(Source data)
◇ ◇ ◇

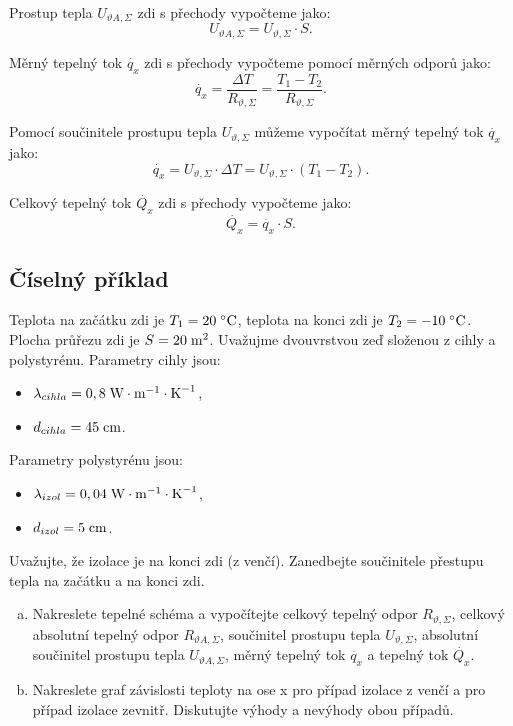 \documentclass{article}
\begin{document}
Prostup tepla $U_{\vartheta A,\Sigma}$ zdi s přechody vypočteme jako:
$$
    U_{\vartheta A,\Sigma} = U_{\vartheta,\Sigma} \cdot S.
$$

Měrný tepelný tok $\dot{q_x}$ zdi s přechody vypočteme pomocí měrných odporů jako:
$$
    \dot{q_x} = \frac{\Delta T}{R_{\vartheta,\Sigma}} = \frac{T_1 - T_2}{R_{\vartheta,\Sigma}}.
$$

Pomocí součinitele prostupu tepla $U_{\vartheta,\Sigma}$ můžeme vypočítat měrný tepelný tok $\dot{q_x}$ jako:
$$
    \dot{q_x} = U_{\vartheta,\Sigma} \cdot \Delta T = U_{\vartheta,\Sigma} \cdot (T_1 - T_2).
$$

Celkový tepelný tok $\dot{Q_x}$ zdi s přechody vypočteme jako:
$$
    \dot{Q_x} = \dot{q_x} \cdot S.
$$


\subsection{Číselný příklad}
Teplota na začátku zdi je $T_1 = 20 \; ^\circ \textrm{C}$, teplota na konci zdi je $T_2 = -10 \; ^\circ \textrm{C}$. Plocha průřezu zdi je $S = 20 \; \textrm{m}^{\textrm{2}}$. Uvažujme dvouvrstvou zeď složenou z cihly a polystyrénu. Parametry cihly jsou:
\begin{itemize}
    \item $\lambda_{cihla} = 0,8 \; \textrm{W} \cdot \textrm{m}^{-1} \cdot \textrm{K}^{-1}$,
    \item $d_{cihla} = 45 \; \textrm{cm}$.
\end{itemize}

Parametry polystyrénu jsou:
\begin{itemize}
    \item $\lambda_{izol} = 0,04 \; \textrm{W} \cdot \textrm{m}^{-1} \cdot \textrm{K}^{-1}$,
    \item $d_{izol} = 5 \; \textrm{cm}$.
\end{itemize}

Uvažujte, že izolace je na konci zdi (z venčí). Zanedbejte součinitele přestupu tepla na začátku a na konci zdi.

\begin{enumerate}[a)]
    \item Nakreslete tepelné schéma a vypočítejte celkový tepelný odpor $R_{\vartheta,\Sigma}$, celkový absolutní tepelný odpor $R_{\vartheta A,\Sigma}$, součinitel prostupu tepla $U_{\vartheta,\Sigma}$, absolutní součinitel prostupu tepla $U_{\vartheta A,\Sigma}$, měrný tepelný tok $\dot{q_x}$ a tepelný tok $\dot{Q_x}$.
    \item Nakreslete graf závislosti teploty na ose x pro případ izolace z venčí a pro případ izolace zevnitř. Diskutujte výhody a nevýhody obou případů.
\end{enumerate}
\end{document}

◇ ◇ ◇

→ **What you have to do**:
Copy out exactly the lines running from the line with "přechody vypočteme pomocí" to the end of the records, inclusive.

→ **Answer to this task**:
Měrný tepelný tok $\dot{q_x}$ zdi s přechody vypočteme pomocí měrných odporů jako:
$$
    \dot{q_x} = \frac{\Delta T}{R_{\vartheta,\Sigma}} = \frac{T_1 - T_2}{R_{\vartheta,\Sigma}}.
$$

Pomocí součinitele prostupu tepla $U_{\vartheta,\Sigma}$ můžeme vypočítat měrný tepelný tok $\dot{q_x}$ jako:
$$
    \dot{q_x} = U_{\vartheta,\Sigma} \cdot \Delta T = U_{\vartheta,\Sigma} \cdot (T_1 - T_2).
$$

Celkový tepelný tok $\dot{Q_x}$ zdi s přechody vypočteme jako:
$$
    \dot{Q_x} = \dot{q_x} \cdot S.
$$


\subsection{Číselný příklad}
Teplota na začátku zdi je $T_1 = 20 \; ^\circ \textrm{C}$, teplota na konci zdi je $T_2 = -10 \; ^\circ \textrm{C}$. Plocha průřezu zdi je $S = 20 \; \textrm{m}^{\textrm{2}}$. Uvažujme dvouvrstvou zeď složenou z cihly a polystyrénu. Parametry cihly jsou:
\begin{itemize}
    \item $\lambda_{cihla} = 0,8 \; \textrm{W} \cdot \textrm{m}^{-1} \cdot \textrm{K}^{-1}$,
    \item $d_{cihla} = 45 \; \textrm{cm}$.
\end{itemize}

Parametry polystyrénu jsou:
\begin{itemize}
    \item $\lambda_{izol} = 0,04 \; \textrm{W} \cdot \textrm{m}^{-1} \cdot \textrm{K}^{-1}$,
    \item $d_{izol} = 5 \; \textrm{cm}$.
\end{itemize}

Uvažujte, že izolace je na konci zdi (z venčí). Zanedbejte součinitele přestupu tepla na začátku a na konci zdi.

\begin{enumerate}[a)]
    \item Nakreslete tepelné schéma a vypočítejte celkový tepelný odpor $R_{\vartheta,\Sigma}$, celkový absolutní tepelný odpor $R_{\vartheta A,\Sigma}$, součinitel prostupu tepla $U_{\vartheta,\Sigma}$, absolutní součinitel prostupu tepla $U_{\vartheta A,\Sigma}$, měrný tepelný tok $\dot{q_x}$ a tepelný tok $\dot{Q_x}$.
    \item Nakreslete graf závislosti teploty na ose x pro případ izolace z venčí a pro případ izolace zevnitř. Diskutujte výhody a nevýhody obou případů.
\end{enumerate}
\end{document}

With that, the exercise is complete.